12. Use the name of or be associated in the practice of law with any person who is disbarred, or who, at the time of such use or association, is suspended from the practice of law;

13. Knowingly, without just cause, advise any client or person to disobey any valid order of a court of this State or of any other state or of the United States;

14. Wilfully, without just cause, disobey or violate the legal order of any court, State or Federal, requiring him to do or forbear from doing any act growing out of or relating to or in any wise connected with his professional duties or to the conduct of his profession;

15. Introduce or offer to introduce any testimony which he knows to be false or forged;

16. Fail to offer to exclude, or omit to disavow, disclaim, and seek the elimination, from the case of any false or forged evidence or testimony, promptly upon learning that it is false or forged;

17. Represent a party to a cause or his successor after having previously represented the opposite party or interest in connection therewith;

18. Fraudulently procure, or aid in the fraudulent procurement of, admission to practice law, either by wilfully misrepresenting the facts as to his or another's qualifications for admission or by fraudulently suppressing information at *Page 801 the time of or prior to such admission, and having relation to his or another's character, fitness, or qualification to practice;

19. Solicit his employment or professional engagement or the employment of professional engagement of another whose partner he is, or from whose employment there is any expectation of profit or benefit, directly or indirectly, to himself;

20. Employ any person to seek for, secure, obtain, or procure a client or professional business for himself, or for another whose partner he is, or for another from whose employment there is any expectation of profit or benefit, directly or indirectly, to himself;

21. Promise to give or offer to promise to give, any valuable consideration to any person as an inducement to placing in his hands or in the hands of any partnership of which he is a member, or in the hands of any person from whose employment there is any expectation of profit or benefit, directly or indirectly, to himself, of a claim or demand or an item of business of any kind;

22. Promise to give, or offer to promise or give, a valuable consideration to any person in consideration of having placed in his hands, or in the hands of any person from whose employment there is any expectation of profit or benefit, directly or indirectly, to himself, of a claim or demand or item of business of any kind;

But nothing contained in this rule shall be construed as prohibiting the division of fees with a forwarder of business whether such forwarder be an attorney or a reputable collection agency;

23. Improperly falsify, alter, or abstract any pleading or other court record or any public record or public document; *Page 802

24. Knowingly or wilfully make any false representations of fact to any judge, court, or jury to induce a favorable action or ruling by either;

25. While a partner of or associated in the practice with any prosecuting attorney defend any criminal case of any kind, character or description in the court in which such partner or associate is the prosecuting officer;

26. Accept employment in any action or any action for wrongful death or participate in the fees accruing from such a case brought to him by or sent to him through the influence of any person in his employ whose duty in whole or in part is to conduct or make investigation of any kind;

27. Be guilty of any deceit or wilful misconduct in his profession;

28. Do any act which by the law of Florida, constitutes a felony involving moral turpitude;

29. Be associated, as a partner or otherwise, in the practice of law with another person who is not then licensed in Florida to practice law, or who is then suspended or disbarred from the practice of the law, provided that this rule shall not apply to association with an attorney of a State other than Florida who is authorized to and is practicing in such State;

30. No person licensed to practice law in the courts of the State of Florida shall be guilty of any conduct in the practice of his profession unbecoming an attorney at law;

31. Appear on behalf of a client before a public officer, board, committee or body, without disclosing, upon being requested by such public officer, board, committee or body, or any member thereof, that he is an attorney representing such client;

32. Any attorney who shall do or be guilty of any of the acts forbidden or prohibited by law or rules of court *Page 803 may be subject to disciplinary action by public or private reprimand, or by suspension from the practice of law, or by exclusion and disbarment therefrom.

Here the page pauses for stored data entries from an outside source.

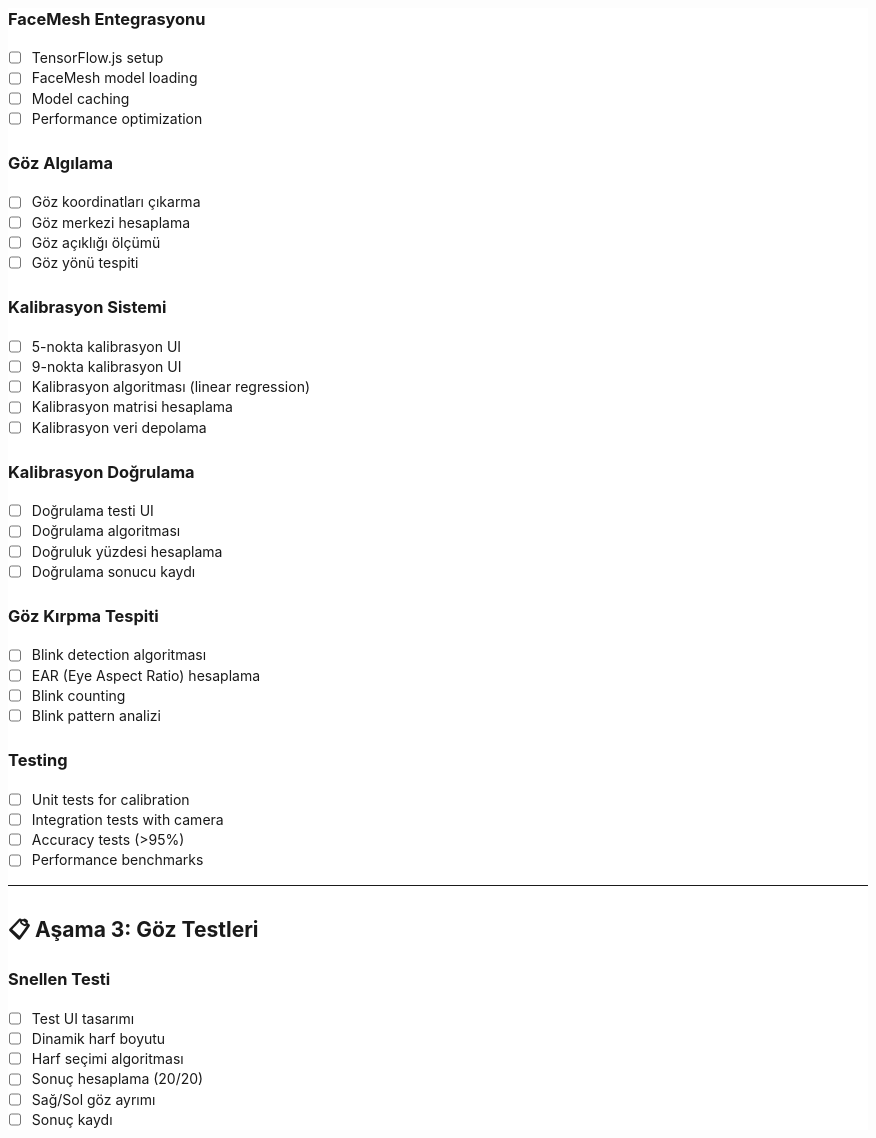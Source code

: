 ### FaceMesh Entegrasyonu
- [ ] TensorFlow.js setup
- [ ] FaceMesh model loading
- [ ] Model caching
- [ ] Performance optimization

### Göz Algılama
- [ ] Göz koordinatları çıkarma
- [ ] Göz merkezi hesaplama
- [ ] Göz açıklığı ölçümü
- [ ] Göz yönü tespiti

### Kalibrasyon Sistemi
- [ ] 5-nokta kalibrasyon UI
- [ ] 9-nokta kalibrasyon UI
- [ ] Kalibrasyon algoritması (linear regression)
- [ ] Kalibrasyon matrisi hesaplama
- [ ] Kalibrasyon veri depolama

### Kalibrasyon Doğrulama
- [ ] Doğrulama testi UI
- [ ] Doğrulama algoritması
- [ ] Doğruluk yüzdesi hesaplama
- [ ] Doğrulama sonucu kaydı

### Göz Kırpma Tespiti
- [ ] Blink detection algoritması
- [ ] EAR (Eye Aspect Ratio) hesaplama
- [ ] Blink counting
- [ ] Blink pattern analizi

### Testing
- [ ] Unit tests for calibration
- [ ] Integration tests with camera
- [ ] Accuracy tests (>95%)
- [ ] Performance benchmarks

---

## 📋 Aşama 3: Göz Testleri

### Snellen Testi
- [ ] Test UI tasarımı
- [ ] Dinamik harf boyutu
- [ ] Harf seçimi algoritması
- [ ] Sonuç hesaplama (20/20)
- [ ] Sağ/Sol göz ayrımı
- [ ] Sonuç kaydı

33. An attorney may be disbarred and excluded from the practice of law when any judgment is rendered against him for money collected by him as attorney upon which judgment an execution has issued and been returned no property.

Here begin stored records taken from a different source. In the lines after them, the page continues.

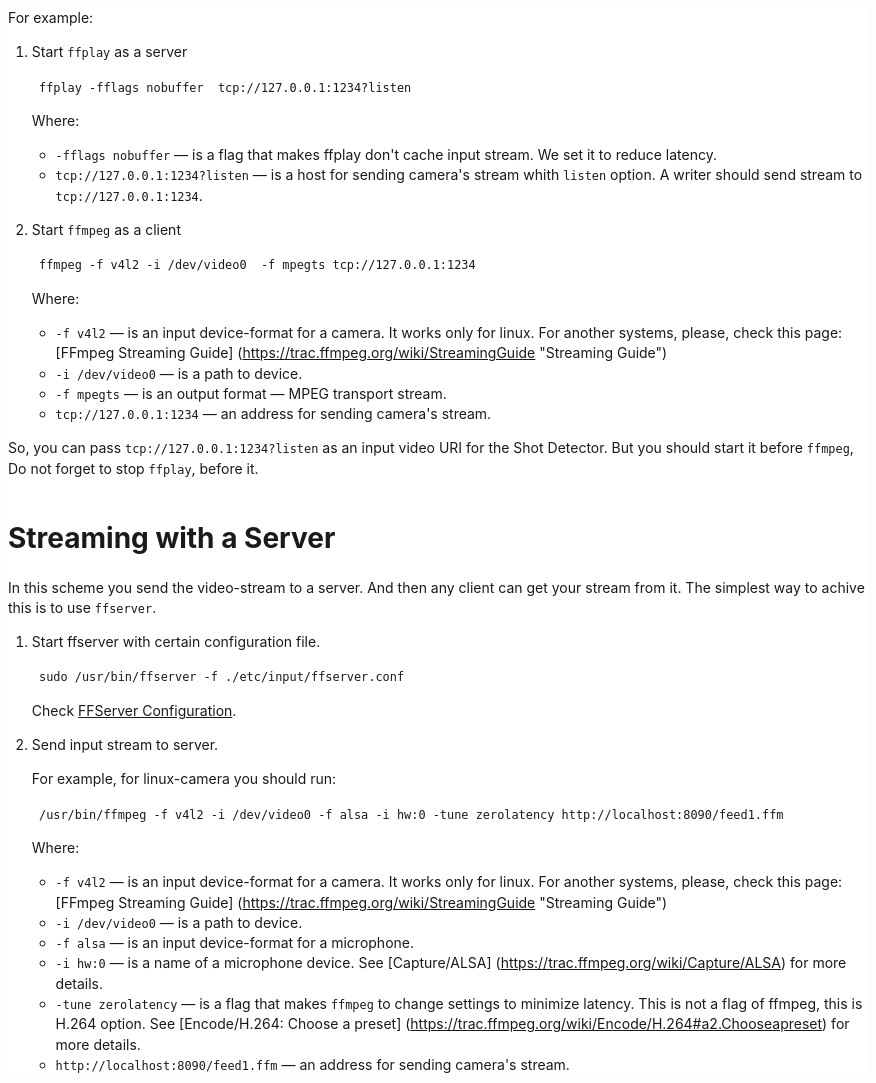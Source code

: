 For example:

1. Start `ffplay` as a server

        ffplay -fflags nobuffer  tcp://127.0.0.1:1234?listen

    Where:
    
    * `-fflags nobuffer` — is a flag that makes ffplay don't cache 
    input stream. We set it to reduce latency.
    * `tcp://127.0.0.1:1234?listen` — is a host for sending 
    camera's stream whith `listen` option.
    A writer should send stream to `tcp://127.0.0.1:1234`.
     
     
2. Start `ffmpeg` as a client

        ffmpeg -f v4l2 -i /dev/video0  -f mpegts tcp://127.0.0.1:1234

    Where:
    
    * `-f v4l2` — is an input device-format for a camera. 
    It works only for linux. For another systems, please, 
    check this page: [FFmpeg Streaming Guide]
    (https://trac.ffmpeg.org/wiki/StreamingGuide "Streaming Guide")
    * `-i /dev/video0` — is a path to device.
    * `-f mpegts` — is an output format — MPEG transport stream.
    * `tcp://127.0.0.1:1234` — an address for sending camera's stream.


So, you can pass `tcp://127.0.0.1:1234?listen` as an input video URI 
for the Shot Detector. But you should start it before `ffmpeg`,
Do not forget to stop `ffplay`, before it.

# Streaming with a Server

In this scheme you send the video-stream to a server.
And then any client can get your stream from it.
The simplest way to achive this is to use `ffserver`.

1. Start ffserver with certain configuration file.

        sudo /usr/bin/ffserver -f ./etc/input/ffserver.conf 

    Check [FFServer Configuration](etc/input/ffserver.conf).

2. Send input stream to server.

    For example, for linux-camera you should run:

        /usr/bin/ffmpeg -f v4l2 -i /dev/video0 -f alsa -i hw:0 -tune zerolatency http://localhost:8090/feed1.ffm

    Where:
    
    * `-f v4l2` — is an input device-format for a camera. 
    It works only for linux. For another systems, please, 
    check this page: [FFmpeg Streaming Guide]
    (https://trac.ffmpeg.org/wiki/StreamingGuide "Streaming Guide")
    * `-i /dev/video0` — is a path to device.
    * `-f alsa` — is an input device-format for a microphone. 
    * `-i hw:0` — is a name of a microphone device. See [Capture/ALSA]
    (https://trac.ffmpeg.org/wiki/Capture/ALSA) for more details.
    * `-tune zerolatency` — is a flag that makes `ffmpeg` to change 
    settings to minimize latency. This is not a flag of ffmpeg,
    this is H.264 option. See [Encode/H.264: Choose a preset]
    (https://trac.ffmpeg.org/wiki/Encode/H.264#a2.Chooseapreset)
    for more details.
    * `http://localhost:8090/feed1.ffm` — an address for sending 
    camera's stream.
    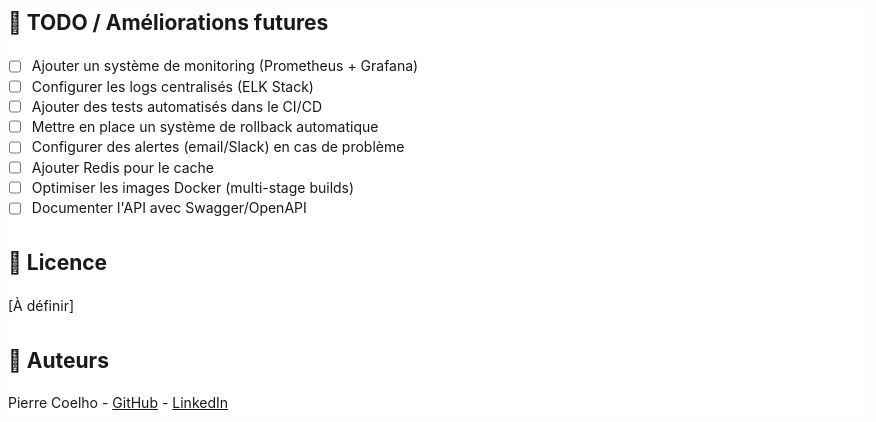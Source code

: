 ## 📝 TODO / Améliorations futures

- [ ] Ajouter un système de monitoring (Prometheus + Grafana)
- [ ] Configurer les logs centralisés (ELK Stack)
- [ ] Ajouter des tests automatisés dans le CI/CD
- [ ] Mettre en place un système de rollback automatique
- [ ] Configurer des alertes (email/Slack) en cas de problème
- [ ] Ajouter Redis pour le cache
- [ ] Optimiser les images Docker (multi-stage builds)
- [ ] Documenter l'API avec Swagger/OpenAPI

## 📄 Licence

[À définir]

## 👥 Auteurs

Pierre Coelho - [GitHub](https://github.com/PCoelho06) - [LinkedIn](https://www.linkedin.com/in/pierre-coelho/)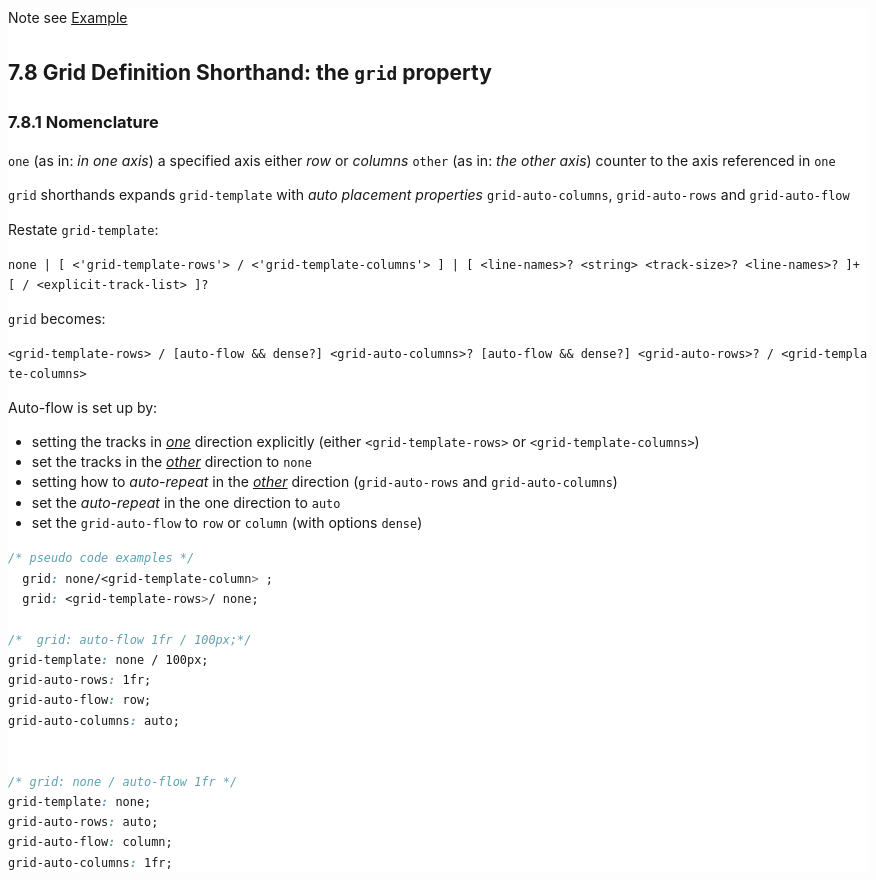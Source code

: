 Note see [Example](./07.07-css-grid-2-automatic-placement.svelte)
## 7.8 Grid Definition Shorthand: the `grid` property

### 7.8.1 Nomenclature

`one` (as in: _in one axis_) a specified axis either _row_ or _columns_
`other` (as in: _the other axis_) counter to the axis referenced in `one` 

`grid` shorthands expands `grid-template` with _auto placement properties_ `grid-auto-columns`, `grid-auto-rows` and  `grid-auto-flow`

Restate `grid-template`:

```decl
none | [ <'grid-template-rows'> / <'grid-template-columns'> ] | [ <line-names>? <string> <track-size>? <line-names>? ]+ [ / <explicit-track-list> ]?
```

`grid` becomes:

```decl
<grid-template-rows> / [auto-flow && dense?] <grid-auto-columns>? [auto-flow && dense?] <grid-auto-rows>? / <grid-template-columns>
```

Auto-flow is set up by:
- setting the tracks in [_one_](#781-nomenclature) direction explicitly (either `<grid-template-rows>` or `<grid-template-columns>`)
- set the tracks in the [_other_](#781-nomenclature) direction to `none`
- setting how to _auto-repeat_ in the [_other_](#781-nomenclature) direction (`grid-auto-rows` and `grid-auto-columns`)
- set the _auto-repeat_ in the one direction to `auto`
- set the `grid-auto-flow` to `row` or `column` (with options `dense`)

```css
/* pseudo code examples */
  grid: none/<grid-template-column> ;
  grid: <grid-template-rows>/ none;

/*  grid: auto-flow 1fr / 100px;*/
grid-template: none / 100px;
grid-auto-rows: 1fr;
grid-auto-flow: row;
grid-auto-columns: auto;


/* grid: none / auto-flow 1fr */
grid-template: none;
grid-auto-rows: auto;
grid-auto-flow: column;
grid-auto-columns: 1fr;
```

CIRCUIT COURT COMMISSIONS RULE C 1. Commission Established. There is hereby established in each judicial circuit of the State a Circuit Court Commission (hereinafter referred to as the Commission) to be composed of not less than three nor more than seven practicing attorneys to be appointed by the judge or judges of the Circuit Court of the respective circuits, and the recommendation of the local bar association or associations shall be considered in the making of said appointments. The number composing said commissions within the limits herein stated shall be within the discretion of the circuit judge or judges. Such appointments shall be for terms of three years unless otherwise provided in the order of appointment.

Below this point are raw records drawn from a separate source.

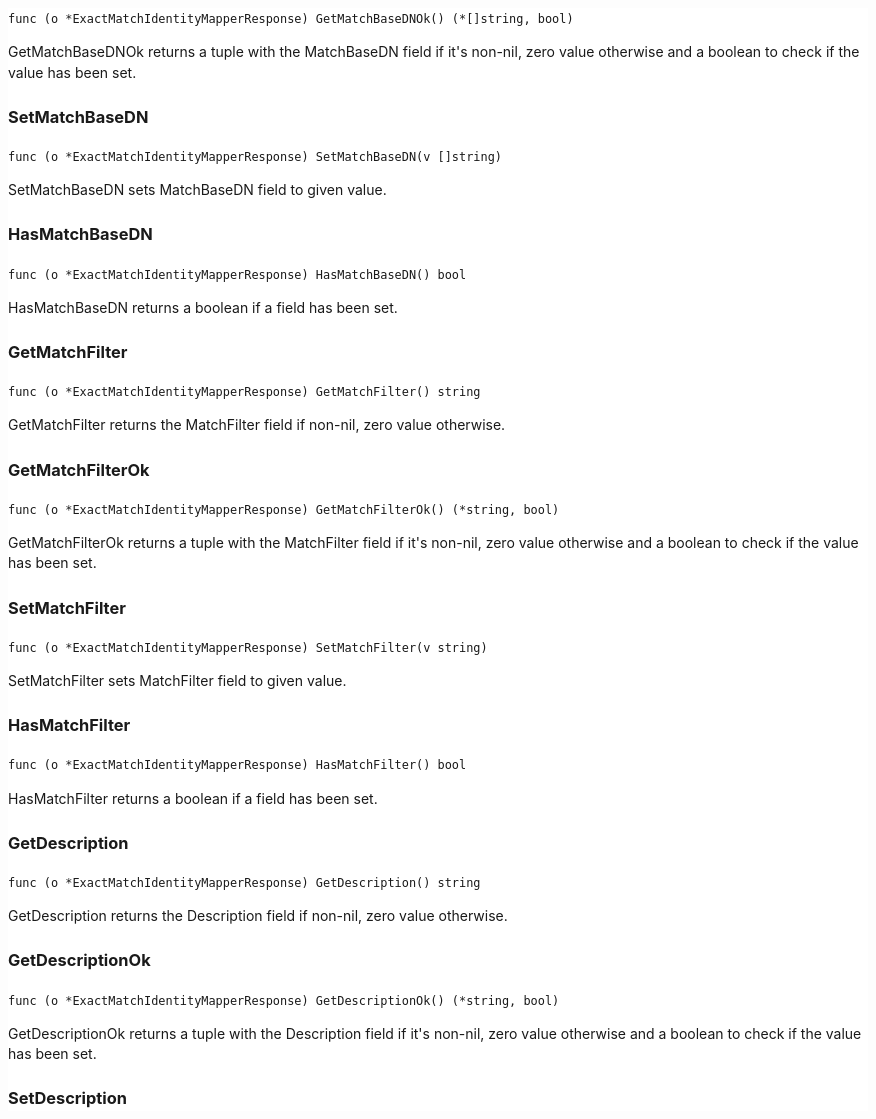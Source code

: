 `func (o *ExactMatchIdentityMapperResponse) GetMatchBaseDNOk() (*[]string, bool)`

GetMatchBaseDNOk returns a tuple with the MatchBaseDN field if it's non-nil, zero value otherwise
and a boolean to check if the value has been set.

### SetMatchBaseDN

`func (o *ExactMatchIdentityMapperResponse) SetMatchBaseDN(v []string)`

SetMatchBaseDN sets MatchBaseDN field to given value.

### HasMatchBaseDN

`func (o *ExactMatchIdentityMapperResponse) HasMatchBaseDN() bool`

HasMatchBaseDN returns a boolean if a field has been set.

### GetMatchFilter

`func (o *ExactMatchIdentityMapperResponse) GetMatchFilter() string`

GetMatchFilter returns the MatchFilter field if non-nil, zero value otherwise.

### GetMatchFilterOk

`func (o *ExactMatchIdentityMapperResponse) GetMatchFilterOk() (*string, bool)`

GetMatchFilterOk returns a tuple with the MatchFilter field if it's non-nil, zero value otherwise
and a boolean to check if the value has been set.

### SetMatchFilter

`func (o *ExactMatchIdentityMapperResponse) SetMatchFilter(v string)`

SetMatchFilter sets MatchFilter field to given value.

### HasMatchFilter

`func (o *ExactMatchIdentityMapperResponse) HasMatchFilter() bool`

HasMatchFilter returns a boolean if a field has been set.

### GetDescription

`func (o *ExactMatchIdentityMapperResponse) GetDescription() string`

GetDescription returns the Description field if non-nil, zero value otherwise.

### GetDescriptionOk

`func (o *ExactMatchIdentityMapperResponse) GetDescriptionOk() (*string, bool)`

GetDescriptionOk returns a tuple with the Description field if it's non-nil, zero value otherwise
and a boolean to check if the value has been set.

### SetDescription
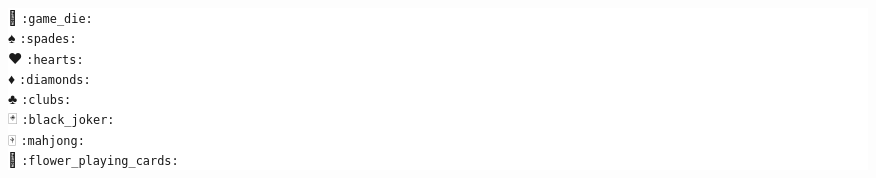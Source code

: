 :game_die: `:game_die:` </br>
:spades: `:spades:` </br>
:hearts: `:hearts:` </br>
:diamonds: `:diamonds:` </br>
:clubs: `:clubs:` </br>
:black_joker: `:black_joker:` </br>
:mahjong: `:mahjong:` </br>
:flower_playing_cards: `:flower_playing_cards:` </br>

2. Powers of Commission. (a) Said commissions shall have power to organize by electing a president and secretary and to prescribe rules of procedure. They shall have and they are hereby clothed with power to investigate all complaints of unprofessional conduct on the part of any member of the bar within their circuits, including persons charged with unauthorized practice of the law, and make report of such of their findings as it shall deem expedient to the circuit judge in the manner herein provided.

(b) Said commissions may initiate such investigations at such times and places as deemed by them advisable; they *Page 804 shall have the power to summon and examine witnesses, to order the production of books, records, or other documentary evidence and to administer oaths. Any refusal to comply with any proper order or directions of any such commission shall be reported to the circuit judge or judges for summary action thereon.

3. Charges Against Attorney.

(a) If, after investigation, a majority of the Commission shall find that any member of the bar has been guilty of unprofessional conduct in violation of law or any ethics prescribed by the Supreme Court of Florida, it may make a report thereof to the Circuit Court by presenting same to a judge thereof, together with its recommendations.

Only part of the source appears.